2. Genome evolution - introduction In the course of a human lifetime, the genome is used, damaged, repaired, copied and handed down to offspring cells dozens of times. In the process, the genome is changed. This change is called a mutation. At first this involves just a single individual. If the change is has no phenotypic consequence, no selection acts against (or for) the mutation, and chance determines whether the individual’s offspring will carry the mutation, and so on. The process by which the frequency of the mutation changes in the population is called (random)genetic drift. Of all neutral mutations in a population of 2N haploid genomes, a fraction 1/2N will eventually spread through the entire population. The mutation is said to have gone to fixation. Mutations that have a beneficial effect have a (much) larger probability of getting fixed (once they reach a non-negligible population frequency), while deleterious mutations have almost no chance of going to fixation. Mutations that have become fixed in the population are called substitutions. (Note: “substitutions” usually refer to single nucleotide substitutions, but the term “indel substitution” is also used.) When comparing genomes from different species, what you see are all the fixed mutations (substitutions) that have occurred since the two species split. Mutations that are reside in either of the two individuals whose genomes were sequenced are called polymorphisms, and will also be included. Usually these form a small proportion and the distinction is ignored (but note that polymorphisms may well be deleterious, while substitutions rarely are).

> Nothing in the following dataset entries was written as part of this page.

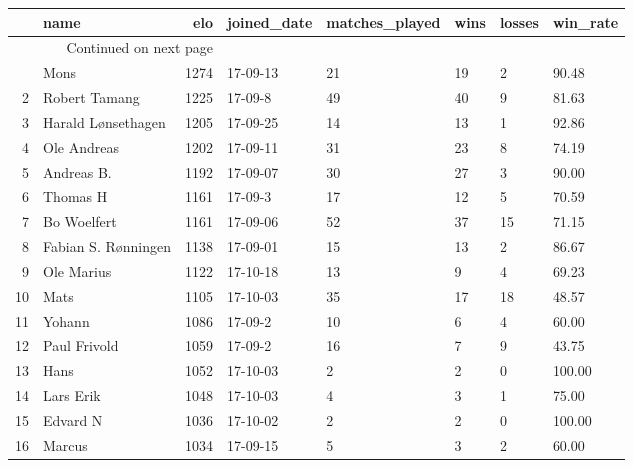 \begin{longtable}{|r|l|r|l|l|l|l|l|}
\toprule
{} &                 name &   elo & joined\_date &  matches\_played &  wins &  losses &  win\_rate \\
\midrule
\endhead
\midrule
\multicolumn{3}{r}{{Continued on next page}} \\
\midrule
\endfoot

\bottomrule
\endlastfoot
1  &                 Mons &  1274 &    17-09-13 &              21 &    19 &       2 &     90.48 \\
2  &        Robert Tamang &  1225 &     17-09-8 &              49 &    40 &       9 &     81.63 \\
3  &   Harald Lønsethagen &  1205 &    17-09-25 &              14 &    13 &       1 &     92.86 \\
4  &          Ole Andreas &  1202 &    17-09-11 &              31 &    23 &       8 &     74.19 \\
5  &           Andreas B. &  1192 &    17-09-07 &              30 &    27 &       3 &     90.00 \\
6  &             Thomas H &  1161 &     17-09-3 &              17 &    12 &       5 &     70.59 \\
7  &          Bo Woelfert &  1161 &    17-09-06 &              52 &    37 &      15 &     71.15 \\
8  &  Fabian S. Rønningen &  1138 &    17-09-01 &              15 &    13 &       2 &     86.67 \\
9  &           Ole Marius &  1122 &    17-10-18 &              13 &     9 &       4 &     69.23 \\
10 &                 Mats &  1105 &    17-10-03 &              35 &    17 &      18 &     48.57 \\
11 &               Yohann &  1086 &     17-09-2 &              10 &     6 &       4 &     60.00 \\
12 &         Paul Frivold &  1059 &     17-09-2 &              16 &     7 &       9 &     43.75 \\
13 &                 Hans &  1052 &    17-10-03 &               2 &     2 &       0 &    100.00 \\
14 &            Lars Erik &  1048 &    17-10-03 &               4 &     3 &       1 &     75.00 \\
15 &             Edvard N &  1036 &    17-10-02 &               2 &     2 &       0 &    100.00 \\
16 &               Marcus &  1034 &    17-09-15 &               5 &     3 &       2 &     60.00 \\

\end{longtable}
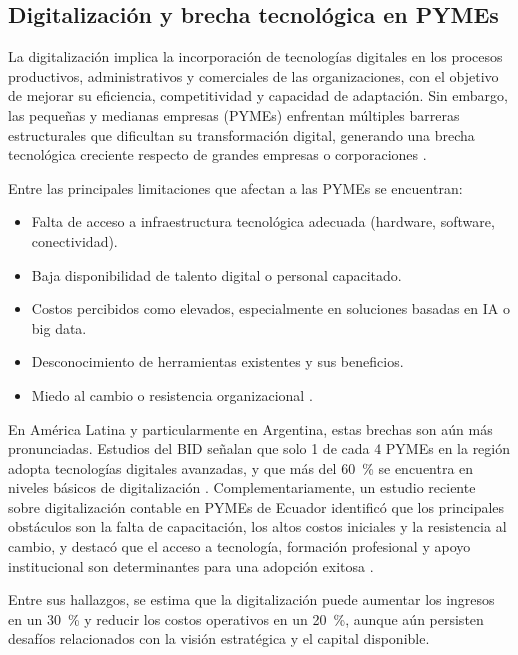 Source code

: \subsection{Digitalización y brecha tecnológica en PYMEs}

La digitalización implica la incorporación de tecnologías digitales en los procesos productivos, administrativos y comerciales de las organizaciones, con el objetivo de mejorar su eficiencia, competitividad y capacidad de adaptación. Sin embargo, las pequeñas y medianas empresas (PYMEs) enfrentan múltiples barreras estructurales que dificultan su transformación digital, generando una brecha tecnológica creciente respecto de grandes empresas o corporaciones \parencite{oecd2021}.

Entre las principales limitaciones que afectan a las PYMEs se encuentran:

\begin{itemize}
    \item Falta de acceso a infraestructura tecnológica adecuada (hardware, software, conectividad).
    \item Baja disponibilidad de talento digital o personal capacitado.
    \item Costos percibidos como elevados, especialmente en soluciones basadas en IA o big data.
    \item Desconocimiento de herramientas existentes y sus beneficios.
    \item Miedo al cambio o resistencia organizacional \parencite{jordao2022}.
\end{itemize}

En América Latina y particularmente en Argentina, estas brechas son aún más pronunciadas. Estudios del BID señalan que solo 1 de cada 4 PYMEs en la región adopta tecnologías digitales avanzadas, y que más del 60~\% se encuentra en niveles básicos de digitalización \parencite{bid2020}. Complementariamente, un estudio reciente sobre digitalización contable en PYMEs de Ecuador identificó que los principales obstáculos son la falta de capacitación, los altos costos iniciales y la resistencia al cambio, y destacó que el acceso a tecnología, formación profesional y apoyo institucional son determinantes para una adopción exitosa \parencite{vasconez2025}.

Entre sus hallazgos, se estima que la digitalización puede aumentar los ingresos en un 30~\% y reducir los costos operativos en un 20~\%, aunque aún persisten desafíos relacionados con la visión estratégica y el capital disponible.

2. Genome evolution – nucleotide substitutions Basically two causes: damage, and copy errors during replication. The two causes can be teased apart by comparing species with different generation times. More generations per unit of time mean more copying errors, while the rate of damage might stay relatively constant. Errors are recognized and repaired by specific and highly efficient repair mechanisms. Resulting error rate is low: about 3x10-8 per nucleotide per generation in humans. The repair mechanism is extremely important: damage to this system increases the likelihood of getting cancer. The rate of mutagenesis is higher in males than in females (see e.g. Berlin et al., J Molec Evol 62(2) 226-233), probably due to more cell divisions in the male germline. This results in low mutation rates on the X, and high mutation rates on the Y chromosome. In mammals, the rate of transitions (pyrimidine-to-pyrimidine or purine-to-purine) is about twice higher than the rate of transversions (pyrimidine-to-purine or vice versa).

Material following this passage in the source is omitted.